Would you restate the entries below word for word, starting at the first line and ending with the one that has "Executing the command"?

(Dataset records)

↓↓↓

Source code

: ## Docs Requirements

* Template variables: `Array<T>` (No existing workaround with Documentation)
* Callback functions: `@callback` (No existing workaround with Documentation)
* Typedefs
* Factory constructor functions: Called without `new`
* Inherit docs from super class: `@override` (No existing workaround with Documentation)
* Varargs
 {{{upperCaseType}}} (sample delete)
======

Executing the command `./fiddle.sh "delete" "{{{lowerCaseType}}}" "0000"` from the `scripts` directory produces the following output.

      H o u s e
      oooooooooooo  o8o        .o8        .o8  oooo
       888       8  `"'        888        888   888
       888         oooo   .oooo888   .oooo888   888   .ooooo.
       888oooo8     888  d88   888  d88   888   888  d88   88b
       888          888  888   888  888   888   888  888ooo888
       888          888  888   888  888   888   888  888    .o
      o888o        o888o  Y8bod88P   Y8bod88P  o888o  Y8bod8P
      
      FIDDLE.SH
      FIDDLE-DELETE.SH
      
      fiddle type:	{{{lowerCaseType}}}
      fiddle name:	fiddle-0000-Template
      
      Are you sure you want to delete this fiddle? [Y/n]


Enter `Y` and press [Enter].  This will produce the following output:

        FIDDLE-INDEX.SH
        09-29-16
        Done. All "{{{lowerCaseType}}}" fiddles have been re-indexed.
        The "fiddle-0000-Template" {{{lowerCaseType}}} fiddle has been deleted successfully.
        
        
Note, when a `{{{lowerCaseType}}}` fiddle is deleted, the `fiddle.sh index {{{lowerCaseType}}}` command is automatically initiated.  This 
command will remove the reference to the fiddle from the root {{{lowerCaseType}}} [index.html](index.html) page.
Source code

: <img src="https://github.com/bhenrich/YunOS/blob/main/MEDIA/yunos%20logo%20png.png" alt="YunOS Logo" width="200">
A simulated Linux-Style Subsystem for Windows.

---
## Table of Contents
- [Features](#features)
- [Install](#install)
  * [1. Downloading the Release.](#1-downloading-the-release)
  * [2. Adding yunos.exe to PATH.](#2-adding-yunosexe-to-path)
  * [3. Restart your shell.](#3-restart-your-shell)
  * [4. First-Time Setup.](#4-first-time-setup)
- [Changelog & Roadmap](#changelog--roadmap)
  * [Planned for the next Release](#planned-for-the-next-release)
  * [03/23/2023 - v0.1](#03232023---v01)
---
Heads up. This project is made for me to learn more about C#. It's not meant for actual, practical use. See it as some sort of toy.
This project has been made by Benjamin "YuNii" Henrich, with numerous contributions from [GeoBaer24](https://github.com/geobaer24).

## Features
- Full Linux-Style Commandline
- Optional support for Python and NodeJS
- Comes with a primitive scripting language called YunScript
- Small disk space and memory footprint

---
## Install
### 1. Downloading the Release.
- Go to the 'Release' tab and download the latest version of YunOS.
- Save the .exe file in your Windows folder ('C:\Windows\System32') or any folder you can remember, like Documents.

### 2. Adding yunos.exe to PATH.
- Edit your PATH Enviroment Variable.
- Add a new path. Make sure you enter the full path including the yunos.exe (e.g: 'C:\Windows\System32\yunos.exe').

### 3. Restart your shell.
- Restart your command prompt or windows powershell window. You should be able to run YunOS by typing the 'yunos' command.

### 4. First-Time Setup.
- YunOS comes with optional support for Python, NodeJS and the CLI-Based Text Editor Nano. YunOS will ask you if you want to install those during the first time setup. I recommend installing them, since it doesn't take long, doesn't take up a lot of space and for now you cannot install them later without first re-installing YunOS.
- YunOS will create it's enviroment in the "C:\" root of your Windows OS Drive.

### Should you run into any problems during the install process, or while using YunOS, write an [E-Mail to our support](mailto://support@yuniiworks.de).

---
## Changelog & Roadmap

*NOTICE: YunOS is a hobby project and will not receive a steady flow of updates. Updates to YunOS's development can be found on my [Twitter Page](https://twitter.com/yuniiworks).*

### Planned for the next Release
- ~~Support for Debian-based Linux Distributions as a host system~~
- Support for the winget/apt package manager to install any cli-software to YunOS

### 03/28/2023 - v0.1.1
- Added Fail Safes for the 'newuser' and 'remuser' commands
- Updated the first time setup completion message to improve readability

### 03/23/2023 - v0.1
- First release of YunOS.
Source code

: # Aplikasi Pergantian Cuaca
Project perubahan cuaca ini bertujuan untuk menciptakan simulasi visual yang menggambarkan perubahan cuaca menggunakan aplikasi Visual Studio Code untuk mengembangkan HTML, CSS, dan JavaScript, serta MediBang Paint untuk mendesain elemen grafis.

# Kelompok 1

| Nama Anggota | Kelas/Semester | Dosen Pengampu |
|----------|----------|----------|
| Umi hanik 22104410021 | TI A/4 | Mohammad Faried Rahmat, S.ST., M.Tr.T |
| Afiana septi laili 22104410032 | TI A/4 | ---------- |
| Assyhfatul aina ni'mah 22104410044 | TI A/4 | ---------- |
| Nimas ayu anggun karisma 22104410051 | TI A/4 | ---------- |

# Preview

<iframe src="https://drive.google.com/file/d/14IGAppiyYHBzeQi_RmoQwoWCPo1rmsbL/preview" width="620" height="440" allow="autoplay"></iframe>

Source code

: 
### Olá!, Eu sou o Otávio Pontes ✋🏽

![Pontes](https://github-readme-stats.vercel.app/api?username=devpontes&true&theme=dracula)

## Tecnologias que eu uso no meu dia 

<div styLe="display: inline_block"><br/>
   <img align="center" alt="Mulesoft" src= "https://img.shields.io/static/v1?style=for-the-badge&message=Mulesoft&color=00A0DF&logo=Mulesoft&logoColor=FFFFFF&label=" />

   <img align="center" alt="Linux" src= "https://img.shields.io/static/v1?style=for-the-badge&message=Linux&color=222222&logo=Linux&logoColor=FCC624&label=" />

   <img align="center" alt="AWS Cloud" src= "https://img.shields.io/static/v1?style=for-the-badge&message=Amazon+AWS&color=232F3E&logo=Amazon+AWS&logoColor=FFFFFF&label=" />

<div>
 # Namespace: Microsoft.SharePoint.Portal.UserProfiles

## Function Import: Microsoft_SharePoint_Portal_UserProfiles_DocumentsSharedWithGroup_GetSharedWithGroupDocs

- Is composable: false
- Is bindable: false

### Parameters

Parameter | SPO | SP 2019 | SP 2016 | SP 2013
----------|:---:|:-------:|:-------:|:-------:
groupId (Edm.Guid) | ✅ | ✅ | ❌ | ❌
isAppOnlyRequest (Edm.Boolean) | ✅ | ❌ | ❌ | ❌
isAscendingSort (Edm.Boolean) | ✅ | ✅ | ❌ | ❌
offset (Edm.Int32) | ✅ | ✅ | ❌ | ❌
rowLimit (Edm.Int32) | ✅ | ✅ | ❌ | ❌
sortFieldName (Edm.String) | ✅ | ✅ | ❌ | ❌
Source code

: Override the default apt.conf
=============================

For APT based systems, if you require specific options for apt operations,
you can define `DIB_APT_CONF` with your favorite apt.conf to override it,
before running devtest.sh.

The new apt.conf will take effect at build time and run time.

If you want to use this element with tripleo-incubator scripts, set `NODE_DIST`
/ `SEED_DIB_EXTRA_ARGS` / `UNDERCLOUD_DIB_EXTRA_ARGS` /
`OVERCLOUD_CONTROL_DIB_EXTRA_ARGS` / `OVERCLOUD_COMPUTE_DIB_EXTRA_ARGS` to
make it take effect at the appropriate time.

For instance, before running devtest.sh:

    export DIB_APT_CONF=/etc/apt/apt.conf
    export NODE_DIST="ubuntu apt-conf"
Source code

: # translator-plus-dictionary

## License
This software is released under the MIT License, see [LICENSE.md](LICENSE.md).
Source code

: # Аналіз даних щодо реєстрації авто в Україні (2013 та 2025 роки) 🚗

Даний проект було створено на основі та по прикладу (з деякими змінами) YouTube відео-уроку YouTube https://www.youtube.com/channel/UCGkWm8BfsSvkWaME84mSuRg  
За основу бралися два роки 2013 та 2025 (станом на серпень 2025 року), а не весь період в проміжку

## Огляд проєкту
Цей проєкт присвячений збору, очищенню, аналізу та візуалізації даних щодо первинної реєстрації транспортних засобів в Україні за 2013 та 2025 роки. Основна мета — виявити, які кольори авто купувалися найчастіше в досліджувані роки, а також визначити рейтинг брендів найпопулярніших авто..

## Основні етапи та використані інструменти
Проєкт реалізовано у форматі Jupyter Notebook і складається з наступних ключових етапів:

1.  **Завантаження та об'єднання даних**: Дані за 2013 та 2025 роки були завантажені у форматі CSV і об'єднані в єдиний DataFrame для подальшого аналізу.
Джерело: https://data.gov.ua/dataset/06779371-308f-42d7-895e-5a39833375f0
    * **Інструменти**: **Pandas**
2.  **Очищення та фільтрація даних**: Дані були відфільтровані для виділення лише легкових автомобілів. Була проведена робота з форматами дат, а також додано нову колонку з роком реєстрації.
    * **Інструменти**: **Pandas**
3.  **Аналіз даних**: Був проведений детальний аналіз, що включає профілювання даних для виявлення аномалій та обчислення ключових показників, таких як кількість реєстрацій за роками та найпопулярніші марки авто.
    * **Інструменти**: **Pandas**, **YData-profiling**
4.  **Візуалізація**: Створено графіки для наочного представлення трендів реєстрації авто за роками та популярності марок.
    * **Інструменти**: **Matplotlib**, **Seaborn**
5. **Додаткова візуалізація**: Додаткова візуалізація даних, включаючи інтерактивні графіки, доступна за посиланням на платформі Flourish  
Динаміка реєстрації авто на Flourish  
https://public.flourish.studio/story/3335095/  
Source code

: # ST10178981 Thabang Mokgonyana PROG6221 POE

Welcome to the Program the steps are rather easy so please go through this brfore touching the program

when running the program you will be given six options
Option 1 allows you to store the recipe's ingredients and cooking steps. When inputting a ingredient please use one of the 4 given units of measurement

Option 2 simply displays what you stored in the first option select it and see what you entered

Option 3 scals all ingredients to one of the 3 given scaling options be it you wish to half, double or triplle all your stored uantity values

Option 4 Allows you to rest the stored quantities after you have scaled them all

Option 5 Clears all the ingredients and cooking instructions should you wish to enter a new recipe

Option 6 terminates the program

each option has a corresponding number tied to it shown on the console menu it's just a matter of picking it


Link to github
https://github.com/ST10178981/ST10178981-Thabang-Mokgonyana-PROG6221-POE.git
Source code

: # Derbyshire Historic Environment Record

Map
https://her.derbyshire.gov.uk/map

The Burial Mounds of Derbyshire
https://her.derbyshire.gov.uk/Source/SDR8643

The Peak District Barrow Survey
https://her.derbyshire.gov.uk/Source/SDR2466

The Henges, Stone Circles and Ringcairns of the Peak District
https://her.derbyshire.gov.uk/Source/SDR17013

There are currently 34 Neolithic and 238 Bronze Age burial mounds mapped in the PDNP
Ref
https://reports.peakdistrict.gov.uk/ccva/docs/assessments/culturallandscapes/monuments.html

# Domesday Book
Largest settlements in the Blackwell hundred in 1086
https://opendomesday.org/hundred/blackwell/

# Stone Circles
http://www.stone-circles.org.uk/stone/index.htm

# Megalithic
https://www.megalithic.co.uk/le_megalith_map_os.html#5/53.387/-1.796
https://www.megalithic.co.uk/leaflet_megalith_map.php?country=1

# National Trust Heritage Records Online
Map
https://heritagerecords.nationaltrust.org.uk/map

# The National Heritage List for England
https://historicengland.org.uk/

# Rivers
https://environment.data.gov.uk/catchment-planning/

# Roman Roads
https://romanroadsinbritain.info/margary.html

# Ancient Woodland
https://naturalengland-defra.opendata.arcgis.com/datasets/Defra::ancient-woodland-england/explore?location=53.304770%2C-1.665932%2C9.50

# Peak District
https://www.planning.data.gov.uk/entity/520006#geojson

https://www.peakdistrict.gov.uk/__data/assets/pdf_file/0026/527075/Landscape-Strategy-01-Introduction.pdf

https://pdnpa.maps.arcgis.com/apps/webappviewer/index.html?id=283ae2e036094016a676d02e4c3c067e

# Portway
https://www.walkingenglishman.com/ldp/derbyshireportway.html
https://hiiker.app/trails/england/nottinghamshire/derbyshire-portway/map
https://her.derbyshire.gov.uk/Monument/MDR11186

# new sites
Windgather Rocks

↑↑↑

(Completed exercise)
Source code

: ## Docs Requirements

* Template variables: `Array<T>` (No existing workaround with Documentation)
* Callback functions: `@callback` (No existing workaround with Documentation)
* Typedefs
* Factory constructor functions: Called without `new`
* Inherit docs from super class: `@override` (No existing workaround with Documentation)
* Varargs
 {{{upperCaseType}}} (sample delete)
======

Executing the command `./fiddle.sh "delete" "{{{lowerCaseType}}}" "0000"` from the `scripts` directory produces the following output.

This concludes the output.